While this film suffers from some pretty cringeworthy moments, it also has some great stuff that tends to get overlooked. Ewan McGregor is doing a really admirable job bridging the gap between his earlier performance and that picture of Jesus that every suburban mom had up on the wall. George Lucas heard everyone that hated Jar Jar and said “okay, that didn’t work, so he’s going to be in this for about 2 minutes just to help bring down civilization as we know it.” It has so many Jedis battling that you’d think Oprah was passing out lightsabers. Badass Jedi v Bounty Hunter fight, and I don’t care what you say, Wushu-flipping Yoda is awesome. Too bad all the good romance scenes got left on the cutting room floor. Literally.

Unsung hero of the film: Qi’ra. As much as Han goes through, Qi’ra has a more gripping arc and comes away having one up on him in every respect. How was everyone not talking about her as the breakout character?

8. “Solo” (2018)

The task of finding someone to fill Harrison Ford’s gold-striped pants was almost impossible, much less his frenemy Lando, the most stylish man in the galaxy. And yet despite a famously-troubled production, this prequel set about ten years before “Episode IV: A New Hope” manages to pretty much nail all its casting. It was too ambitious and had a sprawling story that tried to wedge in too many setups and callbacks, but there are moments where “Solo” managed to do something rare: capture that joyous Star Wars magic while doing something fairly different. With an overt Old West train robbery as its centerpiece, this paved the way for “The Mandalorian”, too.

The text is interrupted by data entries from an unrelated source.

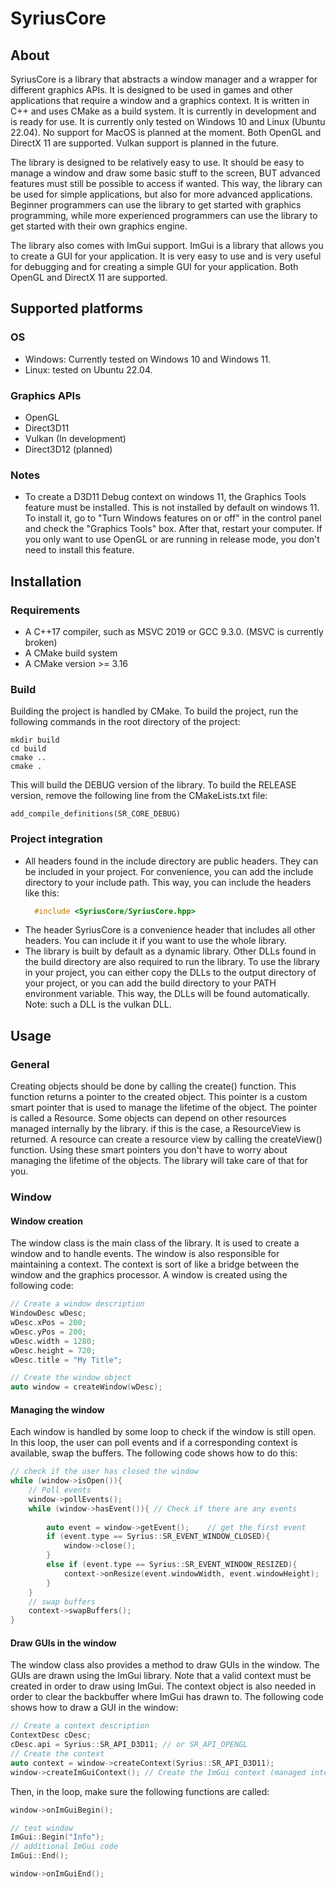 # SyriusCore
## About
SyriusCore is a library that abstracts a window manager and a wrapper for different graphics APIs. It is designed to be 
used in games and other applications that require a window and a graphics context. It is written in C++ and uses CMake 
as a build system. It is currently in development and is ready for use. It is currently only tested on Windows 10 and
Linux (Ubuntu 22.04). No support for MacOS is planned at the moment. Both OpenGL and DirectX 11 are supported. Vulkan
support is planned in the future.

The library is designed to be relatively easy to use. It should be easy to manage a window and draw some basic stuff to 
the screen, BUT advanced features must still be possible to access if wanted. This way, the library can be used for
simple applications, but also for more advanced applications. Beginner programmers can use the library to get started
with graphics programming, while more experienced programmers can use the library to get started with their own
graphics engine.

The library also comes with ImGui support. ImGui is a library that allows you to create a GUI for your application. It
is very easy to use and is very useful for debugging and for creating a simple GUI for your application. Both OpenGL
and DirectX 11 are supported. 

## Supported platforms
### OS
* Windows: Currently tested on Windows 10 and Windows 11.
* Linux: tested on Ubuntu 22.04.

### Graphics APIs
* OpenGL
* Direct3D11
* Vulkan (In development)
* Direct3D12 (planned)

### Notes
* To create a D3D11 Debug context on windows 11, the Graphics Tools feature must be installed. This is not installed by
  default on windows 11. To install it, go to "Turn Windows features on or off" in the control panel and check the 
  "Graphics Tools" box. After that, restart your computer. If you only want to use OpenGL or are running in release mode,
  you don't need to install this feature.

## Installation
### Requirements
* A C++17 compiler, such as MSVC 2019 or GCC 9.3.0. (MSVC is currently broken)
* A CMake build system
* A CMake version >= 3.16

### Build
Building the project is handled by CMake. To build the project, run the following commands in the root directory of the
project:
```
mkdir build
cd build
cmake ..
cmake .
```
This will build the DEBUG version of the library. To build the RELEASE version, remove the following line from the
CMakeLists.txt file:
```
add_compile_definitions(SR_CORE_DEBUG)
```
### Project integration
* All headers found in the include directory are public headers. They can be included in your project. For convenience,
  you can add the include directory to your include path. This way, you can include the headers like this:
  ```cpp
    #include <SyriusCore/SyriusCore.hpp>
    ```
* The header SyriusCore is a convenience header that includes all other headers. You can include it if you want to use
  the whole library.
* The library is built by default as a dynamic library. Other DLLs found in the build directory are also required to run
  the library. To use the library in your project, you can either copy the DLLs to the output directory of your project,
  or you can add the build directory to your PATH environment variable. This way, the DLLs will be found automatically.
  Note: such a DLL is the vulkan DLL.

## Usage
### General
Creating objects should be done by calling the create() function. This function returns a pointer to the created object.
This pointer is a custom smart pointer that is used to manage the lifetime of the object. The pointer is called a
Resource. Some objects can depend on other resources managed internally by the library. if this is the case, a ResourceView
is returned. A resource can create a resource view by calling the createView() function. Using these smart pointers
you don't have to worry about managing the lifetime of the objects. The library will take care of that for you.

### Window
#### Window creation
The window class is the main class of the library. It is used to create a window and to handle events. The window
is also responsible for maintaining a context. The context is sort of like a bridge between the window and the
graphics processor. A window is created using the following code:
```cpp
// Create a window description
WindowDesc wDesc;
wDesc.xPos = 200;
wDesc.yPos = 200;
wDesc.width = 1280;
wDesc.height = 720;
wDesc.title = "My Title";

// Create the window object
auto window = createWindow(wDesc);
```
#### Managing the window
Each window is handled by some loop to check if the window is still open. In this loop, the user can poll events and
if a corresponding context is available, swap the buffers. The following code shows how to do this:
```cpp
// check if the user has closed the window
while (window->isOpen()){
    // Poll events
    window->pollEvents();
    while (window->hasEvent()){ // Check if there are any events
        
        auto event = window->getEvent();    // get the first event
        if (event.type == Syrius::SR_EVENT_WINDOW_CLOSED){
            window->close();
        }
        else if (event.type == Syrius::SR_EVENT_WINDOW_RESIZED){
            context->onResize(event.windowWidth, event.windowHeight);
        }
    }
    // swap buffers
    context->swapBuffers();
}
```

#### Draw GUIs in the window
The window class also provides a method to draw GUIs in the window. The GUIs are drawn using the ImGui library. Note that
a valid context must be created in order to draw using ImGui. The context object is also needed in order to clear the
backbuffer where ImGui has drawn to. The following code shows how to draw a GUI in the window:
```cpp
// Create a context description
ContextDesc cDesc;
cDesc.api = Syrius::SR_API_D3D11; // or SR_API_OPENGL
// Create the context
auto context = window->createContext(Syrius::SR_API_D3D11);
window->createImGuiContext(); // Create the ImGui context (managed internally by the context)
```
Then, in the loop, make sure the following functions are called:
```cpp
window->onImGuiBegin();

// test window
ImGui::Begin("Info");
// additional ImGui code
ImGui::End();

window->onImGuiEnd();
```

Unsung heroes of the film: Ratts Tyerell and family. There is a whole subplot happening in the margins where we get a shot of this podracer’s family when he’s introduced. They were actually in the background of the market when we met Sebulba. Tyerell then dies a fiery death, and his family passes Watto crying at the end.

7. “The Phantom Menace” (1999)

Some people hate on this film quite a bit, but I think it really only has two major faults. Lucas broke the cardinal rule of Hollywood on this one: you’re never supposed to work with children (lil Anakin) or animals (Jar Jar). The net result is a film that kids loved but grown Star Wars fans griped about…the same thing that happened a generation before with “Return of the Jedi”. The fact is that even “The Empire Strikes Back” has moments of comedy and levity to it, and the trick of Star Wars is in having them feel like grand adventures, where you’re then surprised by the moments of genuine darkness and loss. The contrast is part of what allows great characters and scenes like Darth Maul and the Duel of the Fates to stand out. Plus, that podrace? Movie gold.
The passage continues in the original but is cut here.